What makes a work of literature a classic?
Photo: SV Klimkin. Source: Morguefile
Mark Twain called a classic a book everyone wants to have read, and no one wants to read. We remember them from high-school: big, scary tomes with strange titles our teachers all said were full of wisdom. We really, really tried to get through them. Some of us actually did. But whether it was the 25th character named Ivan in a Tolstoy story, or a sentence in James Joyce’s Ulysses that went on for three pages—I really wanted my 9th-grade English teacher to try diagramming my 12th-grade literature—most of us got lost at some point and gave up.
And yet those works still stick around. Not because English teachers have a mean streak, but because these books offer insight and wisdom into the human condition: understanding that goes beyond the crisis of the moment, wisdom that goes deeper than shallow sound-bites.
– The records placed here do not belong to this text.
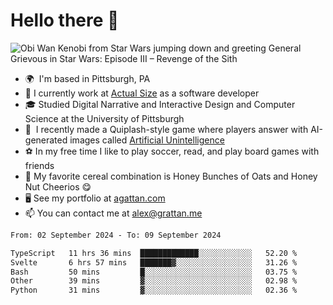 <!--
**GameDog9988/GameDog9988** is a ✨ _special_ ✨ repository because its `README.md` (this file) appears on your GitHub profile.

Here are some ideas to get you started:

- 🔭 I’m currently working on ...
- 🌱 I’m currently learning ...
- 👯 I’m looking to collaborate on ...
- 🤔 I’m looking for help with ...
- 💬 Ask me about ...
- 📫 How to reach me: ...
- 😄 Pronouns: ...
- ⚡ Fun fact: ...
-->



Hello there 👋
==================================

![Obi Wan Kenobi from Star Wars jumping down and greeting General Grievous in Star Wars: Episode III – Revenge of the Sith](https://github.com/agrattan0820/agrattan0820/assets/51346343/689e56eb-29be-46a5-a079-28ea727b5f7e)


- 🌍  I'm based in Pittsburgh, PA
- 🔭  I currently work at [Actual Size](https://actualsize.com/) as a software developer
- 🎓  Studied Digital Narrative and Interactive Design and Computer Science at the University of Pittsburgh
- 👾  I recently made a Quiplash-style game where players answer with AI-generated images called [Artificial Unintelligence](https://github.com/agrattan0820/artificial-unintelligence)
- ⚽  In my free time I like to play soccer, read, and play board games with friends
- 🥣  My favorite cereal combination is Honey Bunches of Oats and Honey Nut Cheerios 😋
- 🖥️  See my portfolio at [agattan.com](http://agrattan.com/)
- 📫  You can contact me at [alex@grattan.me](mailto:alex@grattan.me)

<!--START_SECTION:waka-->

```txt
From: 02 September 2024 - To: 09 September 2024

TypeScript   11 hrs 36 mins  █████████████░░░░░░░░░░░░   52.20 %
Svelte       6 hrs 57 mins   ███████▓░░░░░░░░░░░░░░░░░   31.26 %
Bash         50 mins         █░░░░░░░░░░░░░░░░░░░░░░░░   03.75 %
Other        39 mins         ▓░░░░░░░░░░░░░░░░░░░░░░░░   02.98 %
Python       31 mins         ▓░░░░░░░░░░░░░░░░░░░░░░░░   02.36 %
```

<!--END_SECTION:waka-->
We share a common humanity. Great literature—books and poems that have endured for centuries—express this in a way that comes alive. That’s why Homer and Dante and Shakespeare stay relevant centuries after they were written.
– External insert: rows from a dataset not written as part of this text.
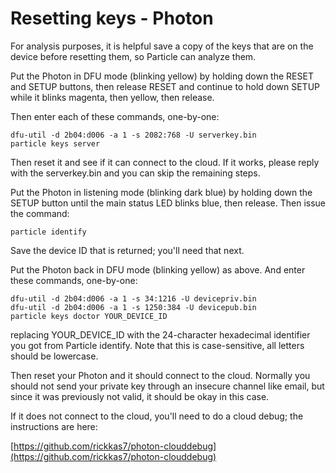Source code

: # Resetting keys - Photon

For analysis purposes, it is helpful save a copy of the keys that are on the device before resetting them, so Particle can analyze them.

Put the Photon in DFU mode (blinking yellow) by holding down the RESET and SETUP buttons, then release RESET and continue to hold down SETUP while it blinks magenta, then yellow, then release.

Then enter each of these commands, one-by-one:

```
dfu-util -d 2b04:d006 -a 1 -s 2082:768 -U serverkey.bin
particle keys server
```

Then reset it and see if it can connect to the cloud. If it works, please reply with the serverkey.bin and you can skip the remaining steps.

Put the Photon in listening mode (blinking dark blue) by holding down the SETUP button until the main status LED blinks blue, then release. Then issue the command:

```
particle identify
```

Save the device ID that is returned; you'll need that next.

Put the Photon back in DFU mode (blinking yellow) as above. And enter these commands, one-by-one:

```
dfu-util -d 2b04:d006 -a 1 -s 34:1216 -U devicepriv.bin
dfu-util -d 2b04:d006 -a 1 -s 1250:384 -U devicepub.bin
particle keys doctor YOUR_DEVICE_ID
```

replacing YOUR_DEVICE_ID with the 24-character hexadecimal identifier you got from Particle identify. Note that this is case-sensitive, all letters should be lowercase.

Then reset your Photon and it should connect to the cloud. Normally you should not send your private key through an insecure channel like email, but since it was previously not valid, it should be okay in this case.

If it does not connect to the cloud, you'll need to do a cloud debug; the instructions are here:

[https://github.com/rickkas7/photon-clouddebug](https://github.com/rickkas7/photon-clouddebug)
Portrait of Dante by Botticelli. Source: Wikipedia
It’s no surprise that these wonders of the world of words have insight for investors. Literature is a reflection on human nature; investing is an exercise in understanding human nature, and the results are written in dollars and cents, not grammar and syntax. By re-reading these great works—more than the Cliff’s Notes summaries—we can gain insight into ourselves, and greater understanding of how investing works—or doesn’t work.
Great authors understand more than just money and math and investing. They offer a vision into what makes us tick. If we study these classics, who knows? We may even want to read them.